One of the dishes that my hubby and I both love is the Chinese spicy beef noodle soup. Similar to the Vietnamese pho noodles minus the bean sprouts and the mint, this one is a simple dish but full of aromatic flavours and spices. There is a favourite noodle place we miss in Manila which is called the Northpark (there are several of these but we frequent the one in Banawe in Quezon City). Now because Chinese dishes maybe simple, the ingredients and preparation of Chinese soups are not. A typical stir fry wil only take you less than hour to make - tossing in a few veggies, garlic, onion or ginger and a few strips of chicken or beef or pork, plus soy sauce and voila! You can claim glory for a common Chinese stir fry dish. But their soups and noodle soups are another story. It takes more effort, ingredients and preparation. There is the hours of boiling and tenderizing the meat with an assortment of spices, and then the straining of the broth. Believe me, I've tried it at home, despite the common knowledge that I know I could've just gone to the local shops and got me a take-away for less than $10. But we need to challenge ourselves once in awhile, to shake up our bones and bodies and prove that we are indeed alive. So when I tried to prepare the authentic Chinese Beef Noodle Soup at home, I met the star anise.

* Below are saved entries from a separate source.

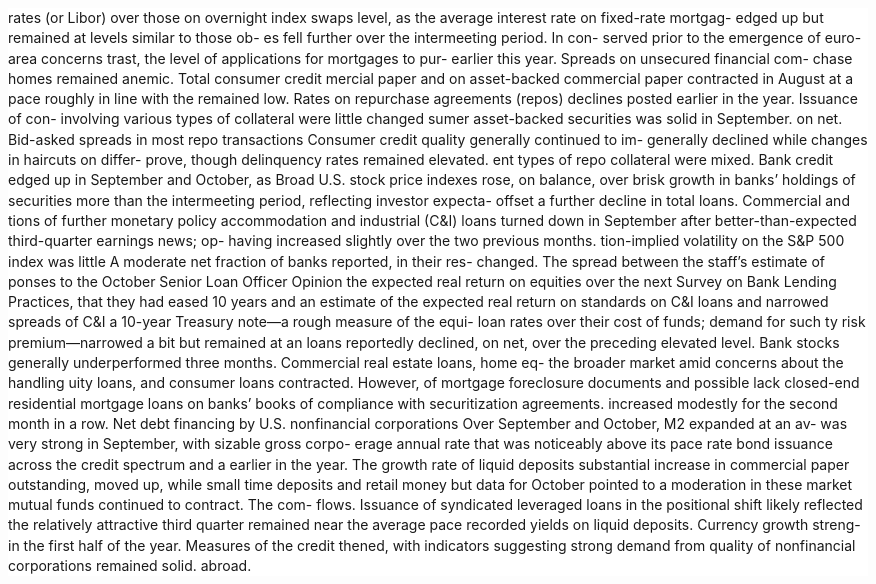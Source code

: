 rates (or Libor) over those on overnight index swaps level, as the average interest rate on fixed-rate mortgag-
edged up but remained at levels similar to those ob- es fell further over the intermeeting period. In con-
served prior to the emergence of euro-area concerns trast, the level of applications for mortgages to pur-
earlier this year. Spreads on unsecured financial com- chase homes remained anemic. Total consumer credit
mercial paper and on asset-backed commercial paper contracted in August at a pace roughly in line with the
remained low. Rates on repurchase agreements (repos) declines posted earlier in the year. Issuance of con-
involving various types of collateral were little changed sumer asset-backed securities was solid in September.
on net. Bid-asked spreads in most repo transactions Consumer credit quality generally continued to im-
generally declined while changes in haircuts on differ- prove, though delinquency rates remained elevated.
ent types of repo collateral were mixed.
Bank credit edged up in September and October, as
Broad U.S. stock price indexes rose, on balance, over brisk growth in banks’ holdings of securities more than
the intermeeting period, reflecting investor expecta- offset a further decline in total loans. Commercial and
tions of further monetary policy accommodation and industrial (C&I) loans turned down in September after
better-than-expected third-quarter earnings news; op- having increased slightly over the two previous months.
tion-implied volatility on the S&P 500 index was little A moderate net fraction of banks reported, in their res-
changed. The spread between the staff’s estimate of ponses to the October Senior Loan Officer Opinion
the expected real return on equities over the next Survey on Bank Lending Practices, that they had eased
10 years and an estimate of the expected real return on standards on C&I loans and narrowed spreads of C&I
a 10-year Treasury note—a rough measure of the equi- loan rates over their cost of funds; demand for such
ty risk premium—narrowed a bit but remained at an loans reportedly declined, on net, over the preceding
elevated level. Bank stocks generally underperformed three months. Commercial real estate loans, home eq-
the broader market amid concerns about the handling uity loans, and consumer loans contracted. However,
of mortgage foreclosure documents and possible lack closed-end residential mortgage loans on banks’ books
of compliance with securitization agreements. increased modestly for the second month in a row.
Net debt financing by U.S. nonfinancial corporations Over September and October, M2 expanded at an av-
was very strong in September, with sizable gross corpo- erage annual rate that was noticeably above its pace
rate bond issuance across the credit spectrum and a earlier in the year. The growth rate of liquid deposits
substantial increase in commercial paper outstanding, moved up, while small time deposits and retail money
but data for October pointed to a moderation in these market mutual funds continued to contract. The com-
flows. Issuance of syndicated leveraged loans in the positional shift likely reflected the relatively attractive
third quarter remained near the average pace recorded yields on liquid deposits. Currency growth streng-
in the first half of the year. Measures of the credit thened, with indicators suggesting strong demand from
quality of nonfinancial corporations remained solid. abroad.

It is a bit intimidating at first as I haven't a clue what to look for. But when I got home with my produce, it was like mana from heaven (well ok, I'm exaggerating just a little bit). The smell and aroma combined with cinnamon sticks is what retail therapy is to a shopaholic. Seriously. I loved the aroma coming from the kitchen! It was authentic Chinese dishon the menu, and I'm walking down the streets in Chinatown.

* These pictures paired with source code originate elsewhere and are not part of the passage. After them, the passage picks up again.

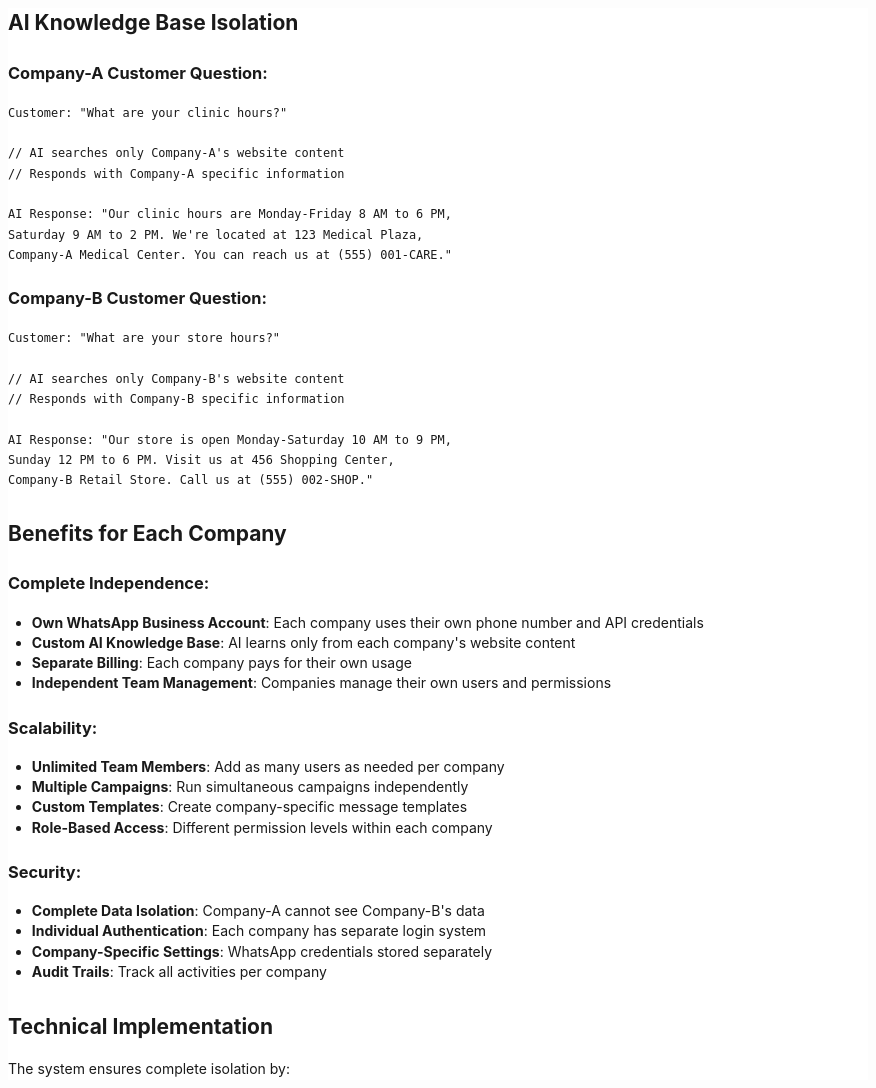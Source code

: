 ## AI Knowledge Base Isolation

### Company-A Customer Question:
```
Customer: "What are your clinic hours?"

// AI searches only Company-A's website content
// Responds with Company-A specific information

AI Response: "Our clinic hours are Monday-Friday 8 AM to 6 PM, 
Saturday 9 AM to 2 PM. We're located at 123 Medical Plaza, 
Company-A Medical Center. You can reach us at (555) 001-CARE."
```

### Company-B Customer Question:
```
Customer: "What are your store hours?"

// AI searches only Company-B's website content  
// Responds with Company-B specific information

AI Response: "Our store is open Monday-Saturday 10 AM to 9 PM,
Sunday 12 PM to 6 PM. Visit us at 456 Shopping Center,
Company-B Retail Store. Call us at (555) 002-SHOP."
```

## Benefits for Each Company

### Complete Independence:
- **Own WhatsApp Business Account**: Each company uses their own phone number and API credentials
- **Custom AI Knowledge Base**: AI learns only from each company's website content
- **Separate Billing**: Each company pays for their own usage
- **Independent Team Management**: Companies manage their own users and permissions

### Scalability:
- **Unlimited Team Members**: Add as many users as needed per company
- **Multiple Campaigns**: Run simultaneous campaigns independently
- **Custom Templates**: Create company-specific message templates
- **Role-Based Access**: Different permission levels within each company

### Security:
- **Complete Data Isolation**: Company-A cannot see Company-B's data
- **Individual Authentication**: Each company has separate login system
- **Company-Specific Settings**: WhatsApp credentials stored separately
- **Audit Trails**: Track all activities per company

## Technical Implementation

The system ensures complete isolation by:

Recently, I was taken to preparing another favourite of ours, the Korean Kalbi Chim (Beef Spareribs) recipe from the Filipino Kitchen Library Asian Cooking by Aileen Jaraza, Christine Aquino and Hector Jaraza, of which I have done a separate entry here. It was this time that I found the use for the "star" once more. Although the recipe did not call for the herb, I simply included it for the added flavour and aroma. Once more, the star has proven to me its worth. Five stars to you - anise!